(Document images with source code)
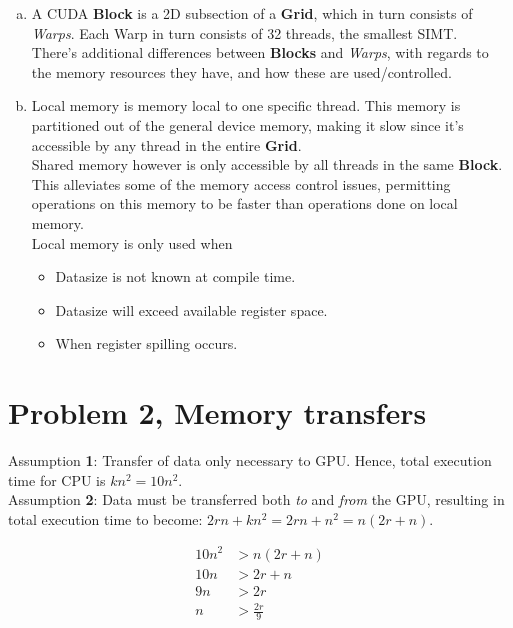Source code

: \documentclass[fontsize=11pt, paper=a4, titlepage]{article}
\begin{document}
\begin{enumerate}[a)]
    \item A CUDA \textbf{Block} is a 2D subsection of a \textbf{Grid}, which in
turn consists of \textit{Warps}. Each Warp in turn consists of 32 threads, the
smallest SIMT. \\

There's additional differences between \textbf{Blocks} and \textit{Warps}, with
regards to the memory resources they have, and how these are used/controlled.

    \item Local memory is memory local to one specific thread. This memory is
partitioned out of the general device memory, making it slow since it's
accessible by any thread in the entire \textbf{Grid}. \\

Shared memory however is only accessible by all threads in the same
\textbf{Block}. This alleviates some of the memory access control issues,
permitting operations on this memory to be faster than operations done on local
memory. \\

Local memory is only used when
    \begin{itemize}
        \item Datasize is not known at compile time.
        \item Datasize will exceed available register space.
        \item When register spilling occurs.
    \end{itemize}

\end{enumerate}

\section*{Problem 2, Memory transfers}
Assumption \textbf{1}: Transfer of data only necessary to GPU. Hence, total
execution time for CPU is $kn^2 = 10n^2$. \\
Assumption \textbf{2}: Data must be transferred both \textit{to} and
\textit{from} the GPU, resulting in total execution time to become: $2rn + kn^2
= 2rn + n^2 = n(2r+n)$.

\begin{align*}
    10n^2 &> n(2r+n) \\
    10n &> 2r+n \\
    9n &> 2r \\
    n &> \frac{2r}{9}
\end{align*}
\end{document}
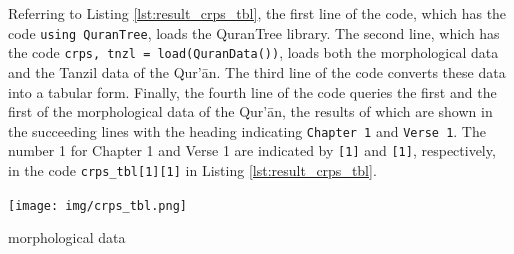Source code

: Referring to Listing \ref{lst:result_crps_tbl}, the first line of the code, which has the code \texttt{using QuranTree}, loads the QuranTree library. The second line, which has the code \texttt{crps, tnzl = load(QuranData())}, loads both the morphological data and the Tanzil data of the Qur'\=an. The third line of the code converts these data into a tabular form. Finally, the fourth line of the code queries the first   and the first   of the morphological data of the Qur'\=an, the results of which are shown in the succeeding lines with the heading indicating \texttt{Chapter 1} and \texttt{Verse 1}. The number 1 for Chapter 1 and Verse 1 are indicated by \texttt{[1]} and \texttt{[1]}, respectively, in the code \verb|crps_tbl[1][1]| in Listing \ref{lst:result_crps_tbl}.

\begin{listing2}[!t]
    \centering
    \texttt{[image: img/crps\_tbl.png]}
    \caption{  morphological data}
    \label{lst:result_crps_tbl}
\end{listing2}


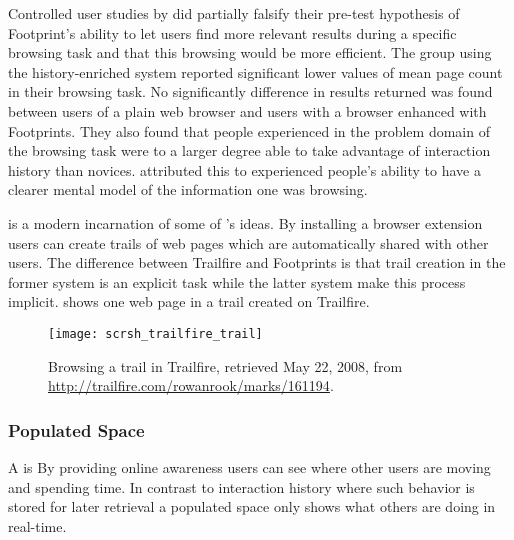 Controlled user studies by \citeauthor{wexelblat99} did partially falsify
their pre-test hypothesis of Footprint's ability to let users find more
relevant results during a specific browsing task and that this browsing
would be more efficient. The group using the history-enriched system reported
significant lower values of mean page count in their browsing task. No
significantly difference in results returned was found between users of a
plain web browser and users with a browser enhanced with Footprints. They also
found that people experienced in the problem domain of the browsing task were
to a larger degree able to take advantage of interaction history than novices.
\citeauthor{wexelblat99} attributed this to experienced people's ability to
have a clearer mental model of the information one was browsing.

%
is a modern incarnation of some of \citeauthor{bush45}'s ideas.
By installing a browser extension users can
create trails of web pages which are automatically shared with other users.
The difference between Trailfire and Footprints is that trail creation in the
former system is an explicit task while the latter system make this process
implicit.  shows one web page in a trail
created on Trailfire.

\begin{figure}
  \begin{whole}
    \centering
    \texttt{[image: scrsh\_trailfire\_trail]}
    \caption[Trailfire Trail]{
      Browsing a trail in Trailfire,
      retrieved May 22, 2008, from
      \url{http://trailfire.com/rowanrook/marks/161194}.
    }
    \label{figure:scrsh.trailfire.trail}
  \end{whole}
\end{figure}

\subsubsection{Populated Space}

A  is
By providing online awareness users can see where other users are moving and
spending time. In contrast to interaction history where such behavior is
stored for later retrieval a populated space only shows what others are doing
in real-time.

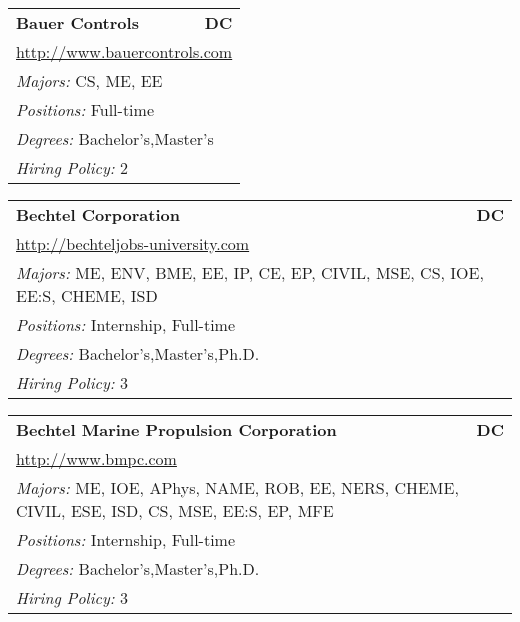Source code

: \documentclass[twoside]{article}
\begin{document}
\begin{center}
\begin{multicols}{3}
\begin{FlushLeft}
\begin{minipage}{.9\columnwidth}
\end{minipage}
 
\begin{minipage}{.9\columnwidth}\begin{tabularx}{.95\columnwidth}{Xr}
                 {\Large\bf Bauer Controls} & {\Large\bf DC}\\
    \multicolumn{2}{p{.95\columnwidth}}{\url{http://www.bauercontrols.com}}\\
    \multicolumn{2}{p{.95\columnwidth}}{\emph{Majors:} CS, ME, EE}\\
    \multicolumn{2}{p{.95\columnwidth}}{\emph{Positions:} Full-time}\\
    \multicolumn{2}{p{.95\columnwidth}}{\emph{Degrees:} Bachelor's,Master's}\\
    \multicolumn{2}{p{.95\columnwidth}}{\emph{Hiring Policy:} 2}\\
    \end{tabularx}
    
\end{minipage}
 
\begin{minipage}{.9\columnwidth}\begin{tabularx}{.95\columnwidth}{Xr}
                 {\Large\bf Bechtel Corporation} & {\Large\bf DC}\\
    \multicolumn{2}{p{.95\columnwidth}}{\url{http://bechteljobs-university.com}}\\
    \multicolumn{2}{p{.95\columnwidth}}{\emph{Majors:} ME, ENV, BME, EE, IP, CE, EP, CIVIL, MSE, CS, IOE, EE:S, CHEME, ISD}\\
    \multicolumn{2}{p{.95\columnwidth}}{\emph{Positions:} Internship, Full-time}\\
    \multicolumn{2}{p{.95\columnwidth}}{\emph{Degrees:} Bachelor's,Master's,Ph.D.}\\
    \multicolumn{2}{p{.95\columnwidth}}{\emph{Hiring Policy:} 3}\\
    \end{tabularx}
    
\end{minipage}
 
\begin{minipage}{.9\columnwidth}\begin{tabularx}{.95\columnwidth}{Xr}
                 {\Large\bf Bechtel Marine Propulsion Corporation} & {\Large\bf DC}\\
    \multicolumn{2}{p{.95\columnwidth}}{\url{http://www.bmpc.com}}\\
    \multicolumn{2}{p{.95\columnwidth}}{\emph{Majors:} ME, IOE, APhys, NAME, ROB, EE, NERS, CHEME, CIVIL, ESE, ISD, CS, MSE, EE:S, EP, MFE}\\
    \multicolumn{2}{p{.95\columnwidth}}{\emph{Positions:} Internship, Full-time}\\
    \multicolumn{2}{p{.95\columnwidth}}{\emph{Degrees:} Bachelor's,Master's,Ph.D.}\\
    \multicolumn{2}{p{.95\columnwidth}}{\emph{Hiring Policy:} 3}\\
    \end{tabularx}
    

\end{minipage}
\end{FlushLeft}
\end{multicols}
\end{center}
\end{document}
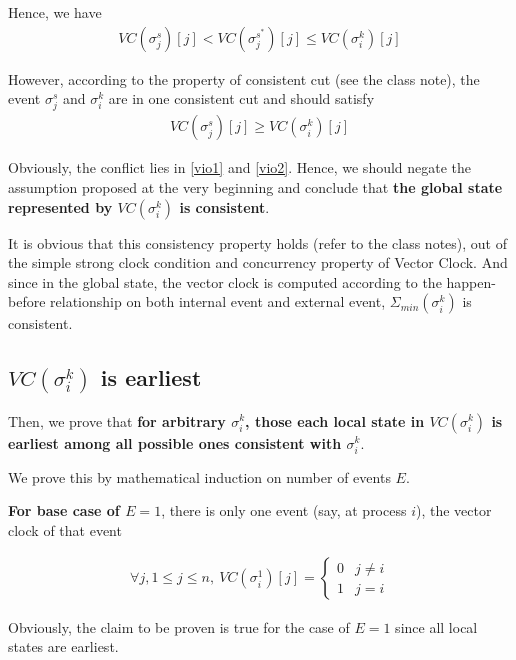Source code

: \documentclass[11pt,a4paper]{article}
\begin{document}
    Hence, we have 
    \begin{align} \label{vio1}
    VC(\sigma_j^s)[j] < VC(\sigma_j^{s^*})[j] \leq VC(\sigma_i^{k})[j]
    \end{align}

    However, according to the property of consistent cut (see the class note),
    the event $\sigma_j^s$ and $\sigma_i^{k}$ are in one consistent cut and
    should satisfy
    \begin{align} \label{vio2}
     VC (\sigma_j^s)[j] \geq VC (\sigma_i^{k})[j] 
    \end{align}

    Obviously, the conflict lies in \eqref{vio1} and \eqref{vio2}. Hence, we
    should negate the assumption proposed at the very beginning and conclude
    that \textbf{the global state represented by $VC(\sigma_i^k)$ is
        consistent}.

It is obvious that this consistency property holds (refer to the class notes),
out of the simple strong clock condition and concurrency property of Vector
Clock. And since in the global state, the vector clock is computed according
to the happen-before relationship on both internal event and external event,
$\Sigma_{min}(\sigma_i^k)$ is consistent.

\newpage
\subsection{$VC(\sigma_i^k)$ is earliest}
Then, we prove that 
    \textbf{for arbitrary $\sigma_i^k$, those each local state in
        $VC(\sigma_i^k)$ is earliest among all possible ones consistent with
        $\sigma_i^k$}.

    We prove this by mathematical induction on number of events $E$. 

    \textbf{For base case of $E = 1$}, there is only one event (say, at process $i$), the vector
    clock of that event 
        
    \begin{eqnarray}
        \forall j, 1 \leq j \leq n,\ VC(\sigma_i^1)[j] =
        \begin{cases}
        0                   & j \neq i \\
        1                   & j = i
        \end{cases}
    \end{eqnarray}
    
    Obviously, the claim to be proven is true for the case of $E = 1$ since all local
    states are earliest.
\end{document}
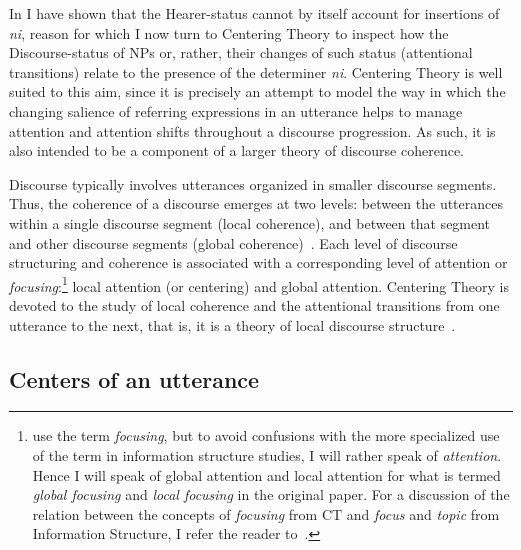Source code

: \documentclass[output=paper
,modfonts
,nonflat]{langsci/langscibook}
\begin{document}
In  I have shown that the Hearer-status cannot by itself account for insertions of \textit{ni}, reason for which I now turn to Centering Theory to inspect how the Discourse-status of NPs or, rather, their changes of such status (attentional transitions) relate to the presence of the determiner \textit{ni}. Centering Theory is well suited to this aim, since it is precisely an attempt to model the way in which the changing salience of referring expressions in an utterance helps to manage attention and attention shifts throughout a discourse progression. As such, it is also intended to be a component of a larger theory of discourse coherence.

Discourse typically involves utterances organized in smaller discourse segments. Thus, the coherence of a discourse emerges at two levels: between the utterances within a single discourse segment (local coherence), and between that segment and other discourse segments (global coherence)~\citep[44]{GroszEtAlii1983}. Each level of discourse structuring and coherence is associated with a corresponding level of attention or \textit{focusing}:\footnote{\citet[44]{GroszEtAlii1983} use the term \textit{focusing}, but to avoid confusions with the more specialized use of the term in information structure studies, I will rather speak of \textit{attention}. Hence I will speak of global attention and local attention for what is termed \textit{global focusing} and \textit{local focusing} in the original paper. For a discussion of the relation between the concepts of \textit{focusing} from CT and \textit{focus} and \textit{topic} from Information Structure, I refer the reader to~\citet[][279, footnote 10]{GundelEtAlii1993}.} local attention (or centering) and global attention.
Centering Theory is devoted to the study of local coherence and the attentional transitions from one utterance to the next, that is, it is a theory of local discourse structure~\citep{GroszEtAlii1995,GroszSidner1998,WalkerEtAlii1998}. 


\subsection{Centers of an utterance}\label{sec:pico:3.2}
\end{document}
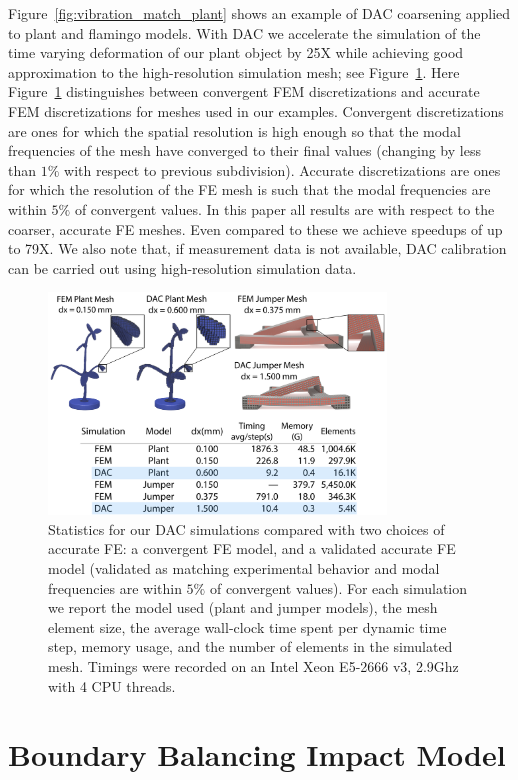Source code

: Figure~\ref{fig:vibration_match_plant} shows an example of DAC coarsening applied to plant and flamingo models. With DAC we accelerate the simulation of the time varying deformation of our plant object by 25X while achieving good approximation to the high-resolution simulation mesh; see Figure~\ref{table:suff}. Here Figure~\ref{table:suff} distinguishes between convergent FEM discretizations and accurate FEM discretizations for meshes used in our examples. Convergent discretizations are ones for which the spatial resolution is high enough so that the modal frequencies of the mesh have converged to their final values (changing by less than $1\%$ with respect to previous subdivision). Accurate discretizations are ones for which the resolution of the FE mesh is such that the modal frequencies are within $5\%$ of convergent values. In this paper all results are with respect to the coarser, accurate FE meshes. Even compared to these we achieve speedups of up to 79X. We also note that, if measurement data  is not available, DAC calibration can be carried out using high-resolution simulation data.
\begin{figure}
	\includegraphics[width=0.8\textwidth]{figs/coarsening_runtime_sim}
	\centering
	\caption{Statistics for our DAC simulations compared with two choices of accurate FE: a convergent FE model, 
		and a validated accurate FE model (validated as matching experimental behavior and modal frequencies are within $5\%$ of convergent values). For each simulation we report the model used (plant and jumper models), the mesh element size,  the average wall-clock time spent per dynamic time step, memory usage, and the number of elements in the simulated mesh. Timings were recorded on an Intel Xeon E5-2666 v3, 2.9Ghz with 4 CPU threads.
	}
	\label{table:suff}
\end{figure}
\section{Boundary Balancing Impact Model}
\label{sec:BBI}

** INSTRUCTIONS FOR THE TASK **
Go through the data above and copy each line that holds the word "Datasize".

** YOUR SOLUTION **
        \item Datasize is not known at compile time.
        \item Datasize will exceed available register space.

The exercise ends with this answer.